▶ _EXERCISE DETAILS_:
Repeat verbatim, and only, the lines of the data below, beginning at the line that contains "### Third Step: Putting" and stopping after the line that contains "Seed is just".

▶ _INPUT DATA_:
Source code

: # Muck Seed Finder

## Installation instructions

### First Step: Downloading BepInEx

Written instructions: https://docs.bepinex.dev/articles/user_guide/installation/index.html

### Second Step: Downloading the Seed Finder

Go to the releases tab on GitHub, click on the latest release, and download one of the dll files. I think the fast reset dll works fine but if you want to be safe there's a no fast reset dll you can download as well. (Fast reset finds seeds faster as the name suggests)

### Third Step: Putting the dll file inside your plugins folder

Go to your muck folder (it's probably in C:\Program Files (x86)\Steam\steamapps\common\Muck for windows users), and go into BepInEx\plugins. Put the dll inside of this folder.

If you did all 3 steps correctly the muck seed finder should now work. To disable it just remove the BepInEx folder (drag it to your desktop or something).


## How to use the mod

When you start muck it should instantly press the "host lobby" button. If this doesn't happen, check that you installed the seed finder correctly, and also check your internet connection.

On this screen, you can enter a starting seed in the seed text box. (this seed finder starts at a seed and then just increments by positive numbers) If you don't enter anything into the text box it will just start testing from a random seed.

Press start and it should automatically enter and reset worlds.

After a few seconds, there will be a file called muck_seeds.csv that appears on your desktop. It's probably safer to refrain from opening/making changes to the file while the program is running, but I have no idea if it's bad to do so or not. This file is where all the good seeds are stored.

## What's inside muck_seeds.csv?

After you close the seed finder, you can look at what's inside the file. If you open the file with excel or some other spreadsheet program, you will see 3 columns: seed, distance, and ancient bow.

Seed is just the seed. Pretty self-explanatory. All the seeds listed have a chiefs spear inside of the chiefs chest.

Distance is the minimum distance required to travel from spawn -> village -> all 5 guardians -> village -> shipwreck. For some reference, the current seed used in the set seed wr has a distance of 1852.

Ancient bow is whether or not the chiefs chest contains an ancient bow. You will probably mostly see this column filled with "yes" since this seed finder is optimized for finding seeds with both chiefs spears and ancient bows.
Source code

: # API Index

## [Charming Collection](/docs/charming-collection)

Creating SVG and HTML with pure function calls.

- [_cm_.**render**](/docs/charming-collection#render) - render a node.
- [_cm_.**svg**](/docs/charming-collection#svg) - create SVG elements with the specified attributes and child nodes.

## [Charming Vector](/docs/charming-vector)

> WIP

▶ _SOLUTION TO THIS EXERCISE_:
### Third Step: Putting the dll file inside your plugins folder

Go to your muck folder (it's probably in C:\Program Files (x86)\Steam\steamapps\common\Muck for windows users), and go into BepInEx\plugins. Put the dll inside of this folder.

If you did all 3 steps correctly the muck seed finder should now work. To disable it just remove the BepInEx folder (drag it to your desktop or something).


## How to use the mod

When you start muck it should instantly press the "host lobby" button. If this doesn't happen, check that you installed the seed finder correctly, and also check your internet connection.

On this screen, you can enter a starting seed in the seed text box. (this seed finder starts at a seed and then just increments by positive numbers) If you don't enter anything into the text box it will just start testing from a random seed.

Press start and it should automatically enter and reset worlds.

After a few seconds, there will be a file called muck_seeds.csv that appears on your desktop. It's probably safer to refrain from opening/making changes to the file while the program is running, but I have no idea if it's bad to do so or not. This file is where all the good seeds are stored.

## What's inside muck_seeds.csv?

After you close the seed finder, you can look at what's inside the file. If you open the file with excel or some other spreadsheet program, you will see 3 columns: seed, distance, and ancient bow.

Seed is just the seed. Pretty self-explanatory. All the seeds listed have a chiefs spear inside of the chiefs chest.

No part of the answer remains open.